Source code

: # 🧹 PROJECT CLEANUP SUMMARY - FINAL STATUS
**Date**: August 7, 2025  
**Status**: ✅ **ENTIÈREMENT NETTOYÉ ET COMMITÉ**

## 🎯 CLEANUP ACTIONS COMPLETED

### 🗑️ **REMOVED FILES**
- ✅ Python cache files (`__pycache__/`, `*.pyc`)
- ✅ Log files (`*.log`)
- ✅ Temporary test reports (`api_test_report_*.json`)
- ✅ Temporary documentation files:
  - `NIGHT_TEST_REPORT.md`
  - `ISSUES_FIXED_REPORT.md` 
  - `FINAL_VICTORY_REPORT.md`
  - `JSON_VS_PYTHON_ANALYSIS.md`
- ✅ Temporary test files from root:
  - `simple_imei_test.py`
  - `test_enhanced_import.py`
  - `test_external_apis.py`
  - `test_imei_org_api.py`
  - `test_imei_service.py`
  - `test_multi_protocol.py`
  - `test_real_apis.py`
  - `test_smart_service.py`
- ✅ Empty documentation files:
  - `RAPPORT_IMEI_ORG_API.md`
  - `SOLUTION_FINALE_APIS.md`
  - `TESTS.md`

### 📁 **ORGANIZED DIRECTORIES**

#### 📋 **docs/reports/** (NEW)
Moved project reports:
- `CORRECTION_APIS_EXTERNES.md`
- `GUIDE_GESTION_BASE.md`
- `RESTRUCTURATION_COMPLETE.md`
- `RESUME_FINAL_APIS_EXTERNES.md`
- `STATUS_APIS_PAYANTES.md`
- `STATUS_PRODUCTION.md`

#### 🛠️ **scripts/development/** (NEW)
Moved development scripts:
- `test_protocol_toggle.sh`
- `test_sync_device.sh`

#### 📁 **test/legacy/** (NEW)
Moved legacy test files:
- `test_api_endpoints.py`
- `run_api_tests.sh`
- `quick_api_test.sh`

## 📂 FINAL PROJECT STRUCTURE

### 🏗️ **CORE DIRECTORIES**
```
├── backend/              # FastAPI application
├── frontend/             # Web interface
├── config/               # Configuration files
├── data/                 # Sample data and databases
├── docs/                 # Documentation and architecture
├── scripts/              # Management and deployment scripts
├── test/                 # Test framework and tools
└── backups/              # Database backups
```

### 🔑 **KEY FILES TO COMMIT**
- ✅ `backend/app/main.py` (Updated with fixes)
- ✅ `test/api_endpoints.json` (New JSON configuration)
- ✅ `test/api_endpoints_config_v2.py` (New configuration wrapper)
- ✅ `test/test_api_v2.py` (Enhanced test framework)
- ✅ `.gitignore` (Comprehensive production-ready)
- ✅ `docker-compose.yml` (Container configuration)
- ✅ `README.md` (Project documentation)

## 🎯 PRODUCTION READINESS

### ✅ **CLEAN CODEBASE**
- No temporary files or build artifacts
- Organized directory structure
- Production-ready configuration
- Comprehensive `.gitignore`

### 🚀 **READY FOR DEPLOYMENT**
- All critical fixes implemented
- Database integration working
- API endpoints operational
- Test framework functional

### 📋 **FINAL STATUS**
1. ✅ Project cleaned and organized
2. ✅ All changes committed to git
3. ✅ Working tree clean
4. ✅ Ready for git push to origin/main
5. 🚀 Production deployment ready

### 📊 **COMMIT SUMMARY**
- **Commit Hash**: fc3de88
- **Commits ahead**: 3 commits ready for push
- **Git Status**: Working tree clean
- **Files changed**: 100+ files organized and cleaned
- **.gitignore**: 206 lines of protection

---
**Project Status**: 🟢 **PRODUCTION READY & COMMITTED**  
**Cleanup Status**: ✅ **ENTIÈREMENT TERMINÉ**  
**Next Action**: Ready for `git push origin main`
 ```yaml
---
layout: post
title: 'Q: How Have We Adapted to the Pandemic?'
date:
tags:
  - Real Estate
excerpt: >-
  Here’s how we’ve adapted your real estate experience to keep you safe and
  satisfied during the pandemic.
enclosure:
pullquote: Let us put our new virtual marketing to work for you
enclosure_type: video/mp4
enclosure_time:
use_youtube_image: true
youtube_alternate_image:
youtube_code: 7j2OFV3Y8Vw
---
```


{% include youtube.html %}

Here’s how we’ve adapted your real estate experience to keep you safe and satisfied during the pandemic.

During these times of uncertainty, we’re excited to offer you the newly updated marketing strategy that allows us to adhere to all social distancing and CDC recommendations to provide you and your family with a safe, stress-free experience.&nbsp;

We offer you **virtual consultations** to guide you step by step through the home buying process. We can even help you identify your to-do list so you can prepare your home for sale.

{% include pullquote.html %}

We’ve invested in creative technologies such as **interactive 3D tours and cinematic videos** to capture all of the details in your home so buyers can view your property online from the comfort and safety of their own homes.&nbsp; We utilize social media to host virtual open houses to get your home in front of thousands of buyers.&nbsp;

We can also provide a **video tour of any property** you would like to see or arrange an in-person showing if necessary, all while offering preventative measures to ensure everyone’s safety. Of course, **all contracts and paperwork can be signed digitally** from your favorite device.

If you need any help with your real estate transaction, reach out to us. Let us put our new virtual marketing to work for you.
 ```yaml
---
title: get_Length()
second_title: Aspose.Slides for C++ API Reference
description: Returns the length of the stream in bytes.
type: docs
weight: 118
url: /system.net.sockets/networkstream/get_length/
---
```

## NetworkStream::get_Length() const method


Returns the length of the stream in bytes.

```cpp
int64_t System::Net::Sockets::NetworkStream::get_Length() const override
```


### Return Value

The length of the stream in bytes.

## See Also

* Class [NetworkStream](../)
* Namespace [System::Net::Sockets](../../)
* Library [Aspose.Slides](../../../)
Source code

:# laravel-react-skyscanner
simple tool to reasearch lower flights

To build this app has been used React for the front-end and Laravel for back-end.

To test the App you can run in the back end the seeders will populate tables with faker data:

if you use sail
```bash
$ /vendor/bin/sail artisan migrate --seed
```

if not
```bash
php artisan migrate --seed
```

§ DESCRIPTION OF THE TASK
Copy all lines from the entries that contain the word "marketing".

§ OUTPUT FOR THIS EXERCISE
pullquote: Let us put our new virtual marketing to work for you
During these times of uncertainty, we’re excited to offer you the newly updated marketing strategy that allows us to adhere to all social distancing and CDC recommendations to provide you and your family with a safe, stress-free experience.&nbsp;
If you need any help with your real estate transaction, reach out to us. Let us put our new virtual marketing to work for you.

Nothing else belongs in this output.